WBD Q1 revenue flat, but takes $2.9bn hit on Netflix fee
May 7, 2026
Warner Bros Discovery (WBD) has reported its Q1 2026 revenues to March 31st – perhaps the last time the organisation reports results as a lone entity ahead of its Paramount Skydance merger. Total revenues were $8.9 billion (€7.5bn), a 3 per cent ex-FX decrease from the prior year quarter, in line with expectations.
“Distribution revenues were relatively unchanged compared to the prior year quarter, as dynamic underlying growth in global streaming subscribers was offset by continued domestic linear pay -TV subscriber declines and the impact of the HBO Max domestic distribution deal renewal with a former related party, previously disclosed in the second quarter of 2025,” the company said in its earning report.
Advertising revenues decreased 8 per cent ex-FX, as ad-lite streaming subscriber growth was more than offset by the absence of the NBA along with continued domestic linear audience declines. The absence of the NBA in the current year negatively impacted the year-over-year growth rate by 7 per cent ex-FX.
Streaming revenues in the quarter rose 7 per cent to $2.9 billion and the studios grew 31 per cent to $3.1 billion. Linear television revenue declined 9 per cent to $4.4 billion.
Net loss available to WBD was $2.9 billion, which includes $1.3 billion of pre-tax acquisition-related amortisation of intangibles, content fair value step-up, and restructuring expenses. Additionally net loss available to WBD, includes the $2.8 billion termination fee paid to Netflix after cancelling its planned separation and sale of Streaming and Studios to the streaming giant.

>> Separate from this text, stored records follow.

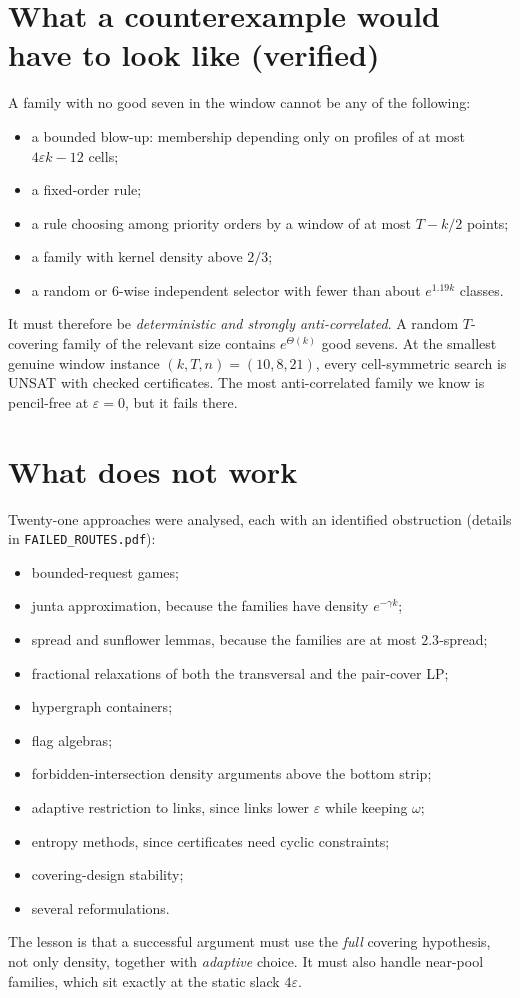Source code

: \documentclass[11pt]{article}
\begin{document}
\section{What a counterexample would have to look like (verified)}
A family with no good seven in the window cannot be any of the following:
\begin{itemize}
\item a bounded blow-up: membership depending only on profiles of at most $4\varepsilon k-12$ cells;
\item a fixed-order rule;
\item a rule choosing among priority orders by a window of at most $T-k/2$ points;
\item a family with kernel density above $2/3$;
\item a random or 6-wise independent selector with fewer than about $e^{1.19k}$ classes.
\end{itemize}
It must therefore be \emph{deterministic and strongly anti-correlated}. A random $T$-covering family of the relevant
size contains $e^{\Theta(k)}$ good sevens. At the smallest genuine window instance $(k,T,n)=(10,8,21)$, every
cell-symmetric search is UNSAT with checked certificates. The most anti-correlated family we know is pencil-free at
$\varepsilon=0$, but it fails there.

\section{What does not work}
Twenty-one approaches were analysed, each with an identified obstruction (details in \texttt{FAILED\_ROUTES.pdf}):
\begin{itemize}
\item bounded-request games;
\item junta approximation, because the families have density $e^{-\gamma k}$;
\item spread and sunflower lemmas, because the families are at most $2.3$-spread;
\item fractional relaxations of both the transversal and the pair-cover LP;
\item hypergraph containers;
\item flag algebras;
\item forbidden-intersection density arguments above the bottom strip;
\item adaptive restriction to links, since links lower $\varepsilon$ while keeping $\omega$;
\item entropy methods, since certificates need cyclic constraints;
\item covering-design stability;
\item several reformulations.
\end{itemize}
The lesson is that a successful argument must use the \emph{full} covering hypothesis, not only density, together with
\emph{adaptive} choice. It must also handle near-pool families, which sit exactly at the static slack $4\varepsilon$.
\end{document}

In a letter to shareholders, WBD said: “We continue to deliver strong progress across our strategic and operational priorities. From sports to news to general entertainment, our Networks continue to distinguish themselves through both reach and relevance with investment in content categories and genres that inspire fans. At the same time, the investments we made in HBO Max’s content, marketing, product and technology, and global footprint are delivering strong returns as evidenced by accelerating subscriber-related revenue growth and meaningful Adjusted EBITDA. Finally, thanks to the hard work of many, our Studios are again winning critically and financially, creating culture-defining film and television, and progressing towards our $3 billion+ Adjusted EBITDA goal. Across the board, these businesses are competing increasingly effectively in each of their respective markets and moving into the next chapter with strong momentum.”